Journals are willing to accept even the most highly misleading advertisements. The FDA has flagged numerous instances of advertising violations, including ads that overstated a drug’s effectiveness or minimized its risks.
An exclusive and dependent relationship
Advertising is one of the most obviously beneficial ways that medical journals’ “exclusive and dependent relationship” with the pharmaceutical industry plays out. According to a 2006 analysis in PLOS Medicine, drugs and medical devices are the only products for which medical journals accept advertisements. Studies show that journal advertising generates “the highest return on investment of all promotional strategies employed by pharmaceutical companies.” The pharmaceutical industry puts a particularly “high value on
advertising its products in print journals” because journals reach
doctors—the “gatekeeper between drug companies and patients.” Almost
nine in ten drug advertising dollars are directed at physicians.
In the U.S. in 2012, drug companies spent $24 billion marketing
to physicians, with only $3 billion spent on direct-to-consumer
advertising. By 2015, however, consumer-targeted advertising had jumped
to $5.2 billion,
a 60% increase that has reaped bountiful rewards. In 2015, Pfizer’s
Prevnar-13 vaccine was the nation’s eighth most heavily advertised drug;
after the launch of the intensive advertising campaign, Prevnar
“awareness” increased by over 1,500% in eight months,
and “44% of targeted consumers were talking to their physicians about
getting vaccinated specifically with Prevnar.” Slick ad campaigns have
also helped boost uptake of “unpopular” vaccines like Gardasil.

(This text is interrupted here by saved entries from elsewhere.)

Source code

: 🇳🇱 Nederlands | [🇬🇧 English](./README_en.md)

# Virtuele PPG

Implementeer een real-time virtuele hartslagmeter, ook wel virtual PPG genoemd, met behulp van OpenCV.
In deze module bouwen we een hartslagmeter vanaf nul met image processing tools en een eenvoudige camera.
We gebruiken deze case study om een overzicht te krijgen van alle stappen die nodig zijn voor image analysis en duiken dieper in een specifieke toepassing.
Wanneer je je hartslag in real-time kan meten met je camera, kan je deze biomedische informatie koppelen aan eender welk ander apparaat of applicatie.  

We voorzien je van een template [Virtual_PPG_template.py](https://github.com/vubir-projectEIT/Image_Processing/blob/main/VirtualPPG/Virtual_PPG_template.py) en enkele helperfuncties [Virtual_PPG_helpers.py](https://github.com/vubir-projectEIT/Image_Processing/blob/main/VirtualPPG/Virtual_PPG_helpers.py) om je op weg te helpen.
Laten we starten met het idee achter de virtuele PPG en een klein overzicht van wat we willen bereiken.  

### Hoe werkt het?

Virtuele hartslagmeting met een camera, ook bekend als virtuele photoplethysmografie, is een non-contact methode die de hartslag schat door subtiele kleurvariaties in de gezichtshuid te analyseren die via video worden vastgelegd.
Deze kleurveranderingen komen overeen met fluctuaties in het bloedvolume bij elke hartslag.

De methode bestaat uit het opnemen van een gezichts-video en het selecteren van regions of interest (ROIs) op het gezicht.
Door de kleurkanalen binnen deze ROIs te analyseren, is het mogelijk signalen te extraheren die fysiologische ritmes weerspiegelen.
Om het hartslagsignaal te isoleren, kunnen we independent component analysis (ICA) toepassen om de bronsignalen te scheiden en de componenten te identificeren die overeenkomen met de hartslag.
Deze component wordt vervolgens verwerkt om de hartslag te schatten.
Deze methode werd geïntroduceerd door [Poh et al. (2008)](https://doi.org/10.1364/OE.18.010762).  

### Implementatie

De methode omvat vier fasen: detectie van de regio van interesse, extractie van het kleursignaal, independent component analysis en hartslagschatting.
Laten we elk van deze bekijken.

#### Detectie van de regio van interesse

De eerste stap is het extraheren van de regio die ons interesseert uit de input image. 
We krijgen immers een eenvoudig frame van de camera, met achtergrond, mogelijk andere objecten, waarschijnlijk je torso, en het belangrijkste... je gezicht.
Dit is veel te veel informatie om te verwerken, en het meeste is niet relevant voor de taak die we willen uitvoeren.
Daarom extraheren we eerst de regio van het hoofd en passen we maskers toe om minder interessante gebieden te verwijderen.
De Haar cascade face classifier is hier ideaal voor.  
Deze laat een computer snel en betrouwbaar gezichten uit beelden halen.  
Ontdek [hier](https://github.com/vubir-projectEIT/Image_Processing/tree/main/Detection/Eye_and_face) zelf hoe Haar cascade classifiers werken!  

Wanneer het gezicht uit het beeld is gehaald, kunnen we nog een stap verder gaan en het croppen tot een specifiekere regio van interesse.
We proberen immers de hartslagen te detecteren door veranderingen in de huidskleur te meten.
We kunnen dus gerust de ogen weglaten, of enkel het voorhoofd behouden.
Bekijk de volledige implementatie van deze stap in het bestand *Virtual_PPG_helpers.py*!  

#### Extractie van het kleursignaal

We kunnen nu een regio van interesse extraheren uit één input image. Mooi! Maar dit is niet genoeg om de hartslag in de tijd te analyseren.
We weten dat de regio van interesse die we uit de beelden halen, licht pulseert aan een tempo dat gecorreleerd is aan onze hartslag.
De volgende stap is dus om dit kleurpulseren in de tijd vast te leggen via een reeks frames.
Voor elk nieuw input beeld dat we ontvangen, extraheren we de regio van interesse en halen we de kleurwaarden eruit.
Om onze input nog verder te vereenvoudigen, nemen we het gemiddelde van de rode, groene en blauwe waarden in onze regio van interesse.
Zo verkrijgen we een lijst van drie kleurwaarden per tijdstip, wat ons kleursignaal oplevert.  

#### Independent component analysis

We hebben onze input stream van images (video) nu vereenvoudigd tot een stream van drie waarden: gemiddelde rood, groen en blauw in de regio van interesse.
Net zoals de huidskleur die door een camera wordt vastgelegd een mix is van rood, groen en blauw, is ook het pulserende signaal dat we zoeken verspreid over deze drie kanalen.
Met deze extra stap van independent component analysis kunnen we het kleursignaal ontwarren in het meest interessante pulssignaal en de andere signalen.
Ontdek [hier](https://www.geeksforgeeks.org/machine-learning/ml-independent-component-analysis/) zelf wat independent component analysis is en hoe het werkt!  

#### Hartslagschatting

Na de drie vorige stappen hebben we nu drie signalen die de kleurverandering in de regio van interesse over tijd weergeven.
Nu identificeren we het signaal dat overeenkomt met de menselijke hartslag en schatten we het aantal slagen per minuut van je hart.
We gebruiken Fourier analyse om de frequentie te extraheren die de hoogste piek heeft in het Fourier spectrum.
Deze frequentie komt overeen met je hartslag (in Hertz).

Advertising is such an established part of journals’ modus operandi that high-end journals such as The New England Journal of Medicine (NEJM) boldly invite medical marketers to “make NEJM the cornerstone of
their advertising programs,” promising “no greater assurance that your
ad will be seen, read, and acted upon.” In addition, medical journals
benefit from pharmaceutical companies’ bulk purchases of thousands of
journal reprints and industry’s sponsorship of journal subscriptions and
journal supplements.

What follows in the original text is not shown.